Analysis and resolution of the ground-state degeneracy of the two-component Bose-Hubbard model

TL;DR

This paper investigates the ground-state degeneracy of the two-component Bose-Hubbard model, linking it to lattice connectivity and particle number, and develops a symmetry-based perturbative method for degenerate cases.

Contribution

It provides a comprehensive analysis of ground-state degeneracy conditions and introduces a novel symmetry-based perturbation approach for degenerate energy levels.

Findings

Degeneracy depends on lattice connectivity and particle number.

Conditions for nondegeneracy of the ground state are identified.

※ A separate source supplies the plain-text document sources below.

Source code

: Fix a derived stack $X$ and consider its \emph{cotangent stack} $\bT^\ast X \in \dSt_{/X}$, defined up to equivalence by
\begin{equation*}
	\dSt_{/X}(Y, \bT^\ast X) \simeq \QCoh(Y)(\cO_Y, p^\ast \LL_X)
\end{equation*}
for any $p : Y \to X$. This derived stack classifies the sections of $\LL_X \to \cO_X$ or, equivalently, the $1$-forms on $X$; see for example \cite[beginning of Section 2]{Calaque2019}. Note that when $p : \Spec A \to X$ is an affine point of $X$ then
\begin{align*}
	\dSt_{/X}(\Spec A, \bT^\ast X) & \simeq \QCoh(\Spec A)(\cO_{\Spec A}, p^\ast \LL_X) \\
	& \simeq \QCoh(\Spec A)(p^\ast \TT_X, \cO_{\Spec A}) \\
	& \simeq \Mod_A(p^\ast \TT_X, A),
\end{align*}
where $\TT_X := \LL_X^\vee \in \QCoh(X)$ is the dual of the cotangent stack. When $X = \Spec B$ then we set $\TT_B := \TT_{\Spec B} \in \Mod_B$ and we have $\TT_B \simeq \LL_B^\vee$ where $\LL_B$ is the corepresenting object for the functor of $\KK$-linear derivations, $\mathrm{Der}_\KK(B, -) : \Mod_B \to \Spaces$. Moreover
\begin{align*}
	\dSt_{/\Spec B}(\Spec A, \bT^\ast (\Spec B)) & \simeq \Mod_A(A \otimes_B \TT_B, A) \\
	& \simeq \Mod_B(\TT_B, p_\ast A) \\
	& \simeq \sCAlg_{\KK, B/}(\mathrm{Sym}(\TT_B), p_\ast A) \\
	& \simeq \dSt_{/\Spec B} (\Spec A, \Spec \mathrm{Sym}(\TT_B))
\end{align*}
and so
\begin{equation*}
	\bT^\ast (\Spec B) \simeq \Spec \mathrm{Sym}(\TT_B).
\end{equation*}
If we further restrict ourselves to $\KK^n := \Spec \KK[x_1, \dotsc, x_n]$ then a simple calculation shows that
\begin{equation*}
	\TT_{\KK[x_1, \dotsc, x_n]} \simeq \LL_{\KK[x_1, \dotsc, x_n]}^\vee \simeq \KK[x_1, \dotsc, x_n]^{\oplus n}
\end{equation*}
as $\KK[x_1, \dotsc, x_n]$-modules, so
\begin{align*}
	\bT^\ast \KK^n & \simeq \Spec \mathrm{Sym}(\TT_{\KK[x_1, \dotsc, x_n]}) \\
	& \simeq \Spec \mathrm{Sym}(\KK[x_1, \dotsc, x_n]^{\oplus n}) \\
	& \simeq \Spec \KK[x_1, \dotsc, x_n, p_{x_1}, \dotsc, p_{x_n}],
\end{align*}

A new method for perturbative corrections in degenerate cases is developed.

Abstract

We study the degeneracy of the ground-state energy $E$ of the two-component Bose-Hubbard model and of the perturbative correction $E_1$. We show that the degeneracy properties of $E$ and $E_1$ are closely related to the connectivity properties of the lattice. We determine general conditions under which $E$ is nondegenerate. This analysis is then extended to investigate the degeneracy of $E_1$. In this case, in addition to the lattice structure, the degeneracy also depends on the number of particles present in the system. After identifying the cases in which $E_1$ is degenerate and observing that the standard (degenerate) perturbation theory is not applicable, we develop a method to determine the zeroth-order correction to the ground state by exploiting the symmetry properties of the lattice. This method is used to implement the perturbative approach to the two-component Bose-Hubbard model in the case of degenerate $E_1$ and is expected to be a valid tool to perturbatively study the asymmetric character of the Mott-insulator to superfluid transition between the particle and hole side.